(Collected data)
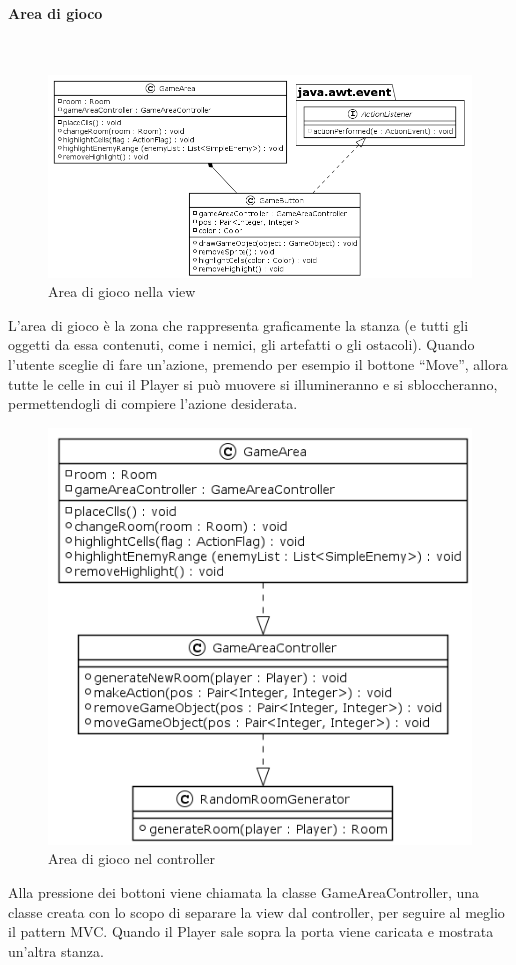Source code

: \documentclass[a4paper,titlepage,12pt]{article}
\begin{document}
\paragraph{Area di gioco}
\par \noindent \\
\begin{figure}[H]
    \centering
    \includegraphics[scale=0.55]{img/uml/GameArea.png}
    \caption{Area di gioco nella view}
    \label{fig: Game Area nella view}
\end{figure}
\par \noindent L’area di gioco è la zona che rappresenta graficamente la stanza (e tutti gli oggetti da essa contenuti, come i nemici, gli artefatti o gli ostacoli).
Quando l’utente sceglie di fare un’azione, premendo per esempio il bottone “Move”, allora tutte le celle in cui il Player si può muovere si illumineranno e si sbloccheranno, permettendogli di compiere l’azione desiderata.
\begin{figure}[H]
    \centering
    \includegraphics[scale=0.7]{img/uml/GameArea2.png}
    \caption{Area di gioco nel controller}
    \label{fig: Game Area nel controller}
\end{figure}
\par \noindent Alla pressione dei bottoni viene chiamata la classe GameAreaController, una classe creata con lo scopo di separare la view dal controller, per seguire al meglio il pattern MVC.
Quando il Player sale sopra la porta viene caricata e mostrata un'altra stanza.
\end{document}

- [What this task involves] Which of the lines above contain "Player"? Return them all.

- [Expected answer]
Quando l’utente sceglie di fare un’azione, premendo per esempio il bottone “Move”, allora tutte le celle in cui il Player si può muovere si illumineranno e si sbloccheranno, permettendogli di compiere l’azione desiderata.
Quando il Player sale sopra la porta viene caricata e mostrata un'altra stanza.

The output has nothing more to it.